Getting dense region boundary values from output o

2019-07-31 22:27发布

问题:

This question is an extension/alternate method at trying to solve this question (Extracting boundaries of dense regions of 1s in a huge list of 1s and 0s)

I have a huge list of 1s and 0s [Total length = 53820].

Example of how the list looks like - [0,1,1,1,1,1,1,1,1,0,0,0,1,1,0,0,0,0,0,0,1,1...........]

The visualization is given below.

x-axis: index of the element (from 0 to 53820)

y-axis: value at that index (i.e. 1 or 0)

The black lines around the peaks (indicating 1), are the dense regions whose boundary values (start and end values on x-axis) that I want to extract.

Input Plot--> (http://i67.tinypic.com/2h5jq5e.png)

I have done a Kernel Density estimation of the indexes (x-axis) and the list of 1s and 0s (y-axis) and I obtain a plot like this:

KDE Plot--> (https://i.stack.imgur.com/psvp2.png)

I am interested in extracting the values of the x-axis (index number) on y-axis = 1. i.e. I would like to extract the boundaries (start and end values) where 1s are most dense (Indicated by black lines on the plot)

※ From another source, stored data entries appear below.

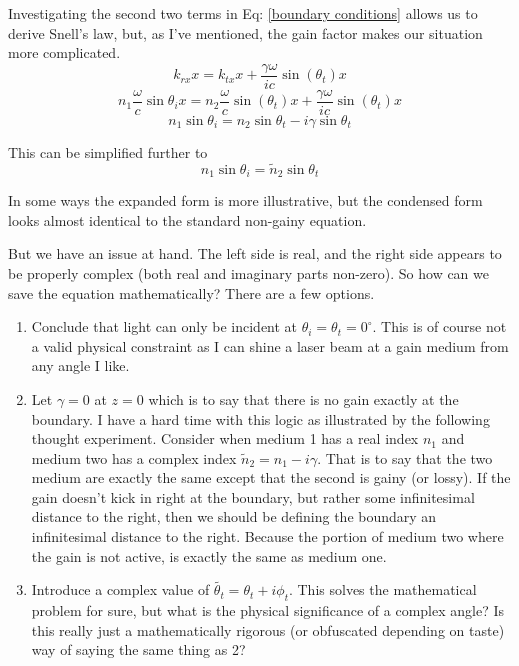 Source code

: \documentclass[10pt,a4paper]{article}
\begin{document}
Investigating the second two terms in Eq: \ref{boundary conditions} allows us to derive Snell's law, but, as I've mentioned, the gain factor makes our situation more complicated.
\begin{equation}
k_{rx}x=k_{tx}x +\frac{\gamma\omega}{ic}\sin(\theta_t)x
\end{equation}
\begin{equation}
n_1\frac{\omega}{c}\sin\theta_i x=n_2\frac{\omega}{c}\sin(\theta_t) x +\frac{\gamma\omega}{ic}\sin(\theta_t)x
\end{equation}
\begin{equation}\label{Snell's law expanded}
n_1\sin\theta_i=n_2\sin\theta_t -i\gamma\sin\theta_t
\end{equation}

This can be simplified further to
\begin{equation}\label{Snel's law standard}
n_1\sin\theta_i=\tilde{n}_2\sin\theta_t
\end{equation}

In some ways the expanded form is more illustrative, but the condensed form looks almost identical to the standard non-gainy equation. 

But we have an issue at hand.  The left side is real, and the right side appears to be properly complex (both real and imaginary parts non-zero). So how can we save the equation mathematically? There are a few options.
\begin{enumerate}
\item Conclude that light can only be incident at $\theta_i=\theta_t=0^\circ$.  This is of course not a valid physical constraint as I can shine a laser beam at a gain medium from any angle I like.
\item Let $\gamma=0$ at $z=0$ which is to say that there is no gain exactly at the boundary. I have a hard time with this logic as illustrated by the following thought experiment. Consider when medium 1 has a real index $n_1$ and medium two has a complex index $\tilde{n}_2=n_1-i\gamma$. That is to say that the two medium are exactly the same except that the second is gainy (or lossy). If the gain doesn't kick in right at the boundary, but rather some infinitesimal distance to the right, then we should be defining the boundary an infinitesimal distance to the right. Because the portion of medium two where the gain is not active, is exactly the same as medium one.
\item Introduce a complex value of $\tilde{\theta_t}=\theta_t +i \phi_t$. This solves the mathematical problem for sure, but what is the physical significance of a complex angle?  Is this really just a mathematically rigorous (or obfuscated depending on taste) way of saying the same thing as 2?
\end{enumerate}
\end{document}

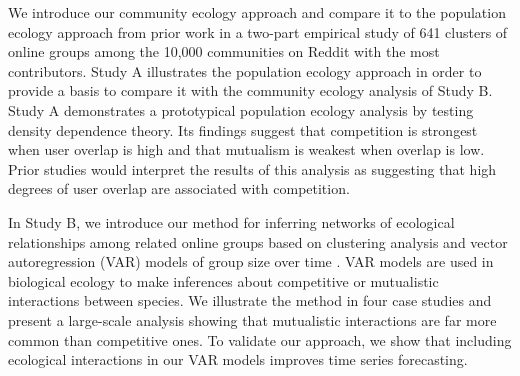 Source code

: \documentclass[letterpaper]{article}\usepackage[]{graphicx}\usepackage[]{color}
\begin{document}




We introduce our community ecology approach and compare it to the population ecology approach from prior work in a two-part empirical study of 641 clusters of online groups among the 10,000 communities on Reddit with the most contributors. 
Study A illustrates the population ecology approach in order to provide a basis to compare it with the community ecology analysis of Study B.
Study A demonstrates a prototypical population ecology analysis by testing density dependence theory. Its findings suggest that competition is strongest when user overlap is high and that mutualism is weakest when overlap is low. 
Prior studies would interpret the results of this analysis as suggesting that high degrees of user overlap are associated with competition. 

In Study B, we introduce our method for inferring networks of ecological relationships among related online groups based on clustering analysis and vector autoregression (VAR) models of group size over time \cite{ives_estimating_2003}. VAR models are used in biological ecology to make inferences about competitive or mutualistic interactions between species. 
We illustrate the method in four case studies and present a large-scale analysis showing that mutualistic interactions are far more common than competitive ones.  To validate our approach, we show that including ecological interactions in our VAR models improves time series forecasting. 


\end{document}
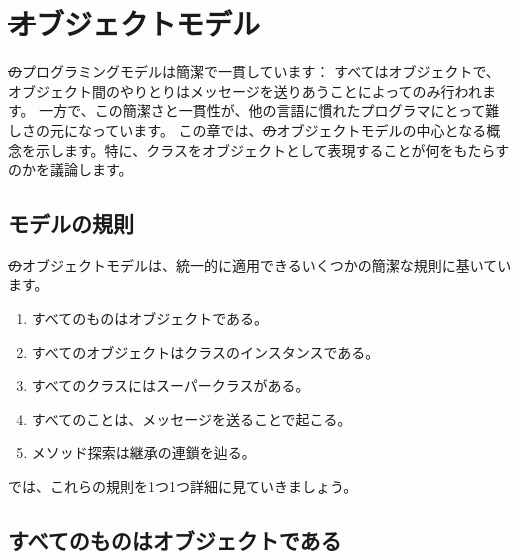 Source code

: \documentclass[a4paper,10pt,twoside]{book}
\begin{document}
	\renewcommand{\nnbb}[2]{} %
	\sloppy
\fi
\chapter{\st オブジェクトモデル}

\st のプログラミングモデルは簡潔で一貫しています： すべてはオブジェクトで、オブジェクト間のやりとりはメッセージを送りあうことによってのみ行われます。
一方で、この簡潔さと一貫性が、他の言語に慣れたプログラマにとって難しさの元になっています。
この章では、\st のオブジェクトモデルの中心となる概念を示します。特に、クラスをオブジェクトとして表現することが何をもたらすのかを議論します。

\section{モデルの規則}

\st のオブジェクトモデルは、統一的に適用できるいくつかの簡潔な規則に基いています。

\begin{enumerate}[label={\textbf{Rule \arabic{*}}.}, ref={Rule \arabic{*}}, leftmargin=*]
\item{} 
	すべてのものはオブジェクトである。

\item{} 
	すべてのオブジェクトはクラスのインスタンスである。

\item{}  
	すべてのクラスにはスーパークラスがある。

\item{}  
	すべてのことは、メッセージを送ることで起こる。

\item{}  
	メソッド探索は継承の連鎖を辿る。

\end{enumerate}

\noindent
では、これらの規則を1つ1つ詳細に見ていきましょう。


\section{すべてのものはオブジェクトである}
\end{document}
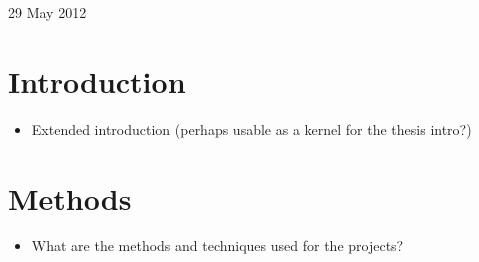 \documentclass[useAMS,usenatbib,onecolumn]{mnras}
\begin{document}
\begin{center}
29 May 2012
\end{center}
\newpage

\date{Date of the review}

\section{Introduction}
\label{sec:introduction}

\begin{itemize}
	\item{Extended introduction (perhaps usable as a kernel for the thesis intro?)}
\end{itemize}

\section{Methods}
\label{sec:methods}

\begin{itemize}
	\item{What are the methods and techniques used for the projects?}
\end{itemize}

\end{document}
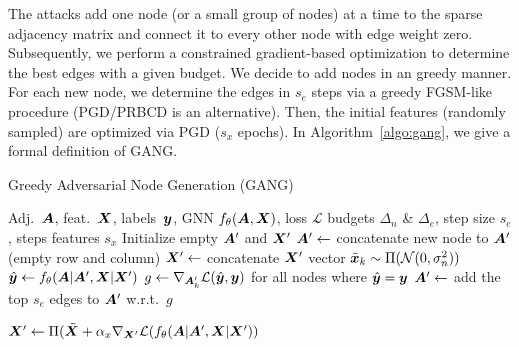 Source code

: \documentclass[sigconf,authordraft]{acmart}
\newcommand{\adj}{\mA}
\newcommand{\features}{\mX}
\begin{document}
The attacks add one node (or a small group of nodes) at a time to the sparse adjacency matrix and connect it to every other node with edge weight zero. Subsequently, we perform a constrained gradient-based optimization to determine the best edges with a given budget. We decide to add nodes in an greedy manner. For each new node, we determine the edges in \(s_e\) steps via a greedy FGSM-like procedure (PGD/PRBCD is an alternative). Then, the initial features (randomly sampled) are optimized via PGD (\(s_x\) epochs). In Algorithm~\ref{algo:gang}, we give a formal definition of GANG.

\begin{algorithm}[t]
  \small
  \caption{Greedy Adversarial Node Generation (GANG)}
  \label{algo:gang}
  \begin{algorithmic}[1]
     Adj.\ \(\adj\), feat.\ \(\features\), labels\ \({\bm{y}}\), GNN \(f_{\theta}(\adj, \features)\), loss \(\mathcal{L}\)
     budgets \(\Delta_n\) \& \(\Delta_e\), step size \(s_e\), steps features \(s_x\)
    \STATE Initialize empty \(\adj^\prime\) and \(\features^\prime\)
    \STATE \(\adj^\prime \leftarrow\) concatenate new node to \(\adj^\prime\) (empty row and column)
    \STATE \(\features^\prime \leftarrow\) concatenate \(\features^\prime\) vector \(\tilde{{\bm{x}}}_k \sim \Pi(\mathcal{N}(0, \sigma_n^2))\)
    \STATE \(\hat{\vy} \leftarrow f_{\theta}(\adj | \adj^\prime, \features | \features^\prime)\)
    \STATE \(g \leftarrow \nabla_{\adj^\prime_k} \mathcal{L}(\hat{\vy}, \vy)\) for all nodes where \(\hat{{\bm{y}}} = {\bm{y}}\)
    \STATE \(\adj^\prime \leftarrow\) add the top \(s_e\) edges to \(\adj^\prime\) w.r.t.~\(g\)
    \ENDFOR


    \STATE \(\features^\prime \leftarrow \Pi(\tilde{\features} + \alpha_x \nabla_{\features^\prime} \mathcal{L}(f_{\theta}(\adj | \adj^\prime, \features | \features^\prime))\)
    \ENDFOR
    \ENDFOR
  \end{algorithmic}
\end{algorithm}
\end{document}

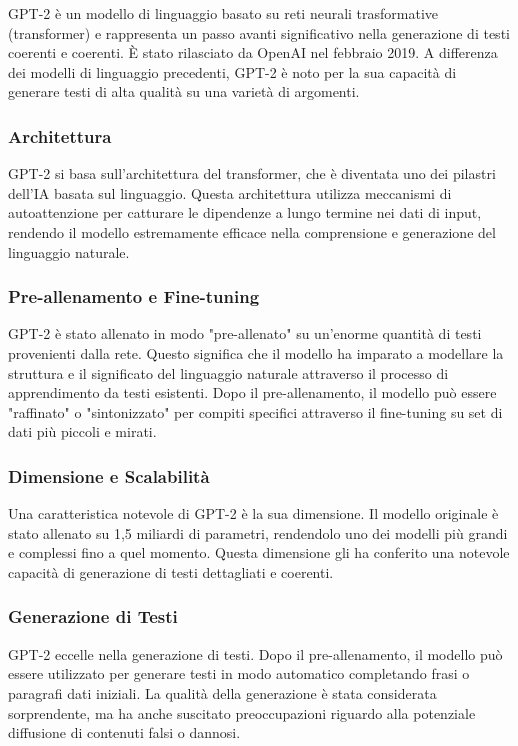 GPT-2 è un modello di linguaggio basato su reti neurali trasformative (transformer) e rappresenta un passo avanti significativo nella generazione di testi coerenti e coerenti. È stato rilasciato da OpenAI nel febbraio 2019. A differenza dei modelli di linguaggio precedenti, GPT-2 è noto per la sua capacità di generare testi di alta qualità su una varietà di argomenti.

\subsubsection{Architettura}
GPT-2 si basa sull'architettura del transformer, che è diventata uno dei pilastri dell'IA basata sul linguaggio. Questa architettura utilizza meccanismi di autoattenzione per catturare le dipendenze a lungo termine nei dati di input, rendendo il modello estremamente efficace nella comprensione e generazione del linguaggio naturale.

\subsubsection{Pre-allenamento e Fine-tuning}
GPT-2 è stato allenato in modo "pre-allenato" su un'enorme quantità di testi provenienti dalla rete. Questo significa che il modello ha imparato a modellare la struttura e il significato del linguaggio naturale attraverso il processo di apprendimento da testi esistenti. Dopo il pre-allenamento, il modello può essere "raffinato" o "sintonizzato" per compiti specifici attraverso il fine-tuning su set di dati più piccoli e mirati.

\subsubsection{Dimensione e Scalabilità}
Una caratteristica notevole di GPT-2 è la sua dimensione. Il modello originale è stato allenato su 1,5 miliardi di parametri, rendendolo uno dei modelli più grandi e complessi fino a quel momento. Questa dimensione gli ha conferito una notevole capacità di generazione di testi dettagliati e coerenti.

\subsubsection{Generazione di Testi}
GPT-2 eccelle nella generazione di testi. Dopo il pre-allenamento, il modello può essere utilizzato per generare testi in modo automatico completando frasi o paragrafi dati iniziali. La qualità della generazione è stata considerata sorprendente, ma ha anche suscitato preoccupazioni riguardo alla potenziale diffusione di contenuti falsi o dannosi.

The code for the same is a follows:

    path='./'+csv_path+'.csv'
    df = pd.read_csv(path)
    mylist = df['Values'] # The huge list with 1s and 0s
    indexes = list(range(len(mylist))) # The corresponding list of indexes of mylist
    ax = sns.jointplot(x=indexes, y=mylist, kind="kde")
    plt.show()

I printed out the axes which sns.distplot returns for plotting, which gives me <seaborn.axisgrid.JointGrid object at 0x7f09d37d5cf8>

But I am unable to extract the boundary values from that.

I also looked at (https://matplotlib.org/api/collections_api.html) but could not figure out how to use it for my problem here.

Any help would be appreciated :)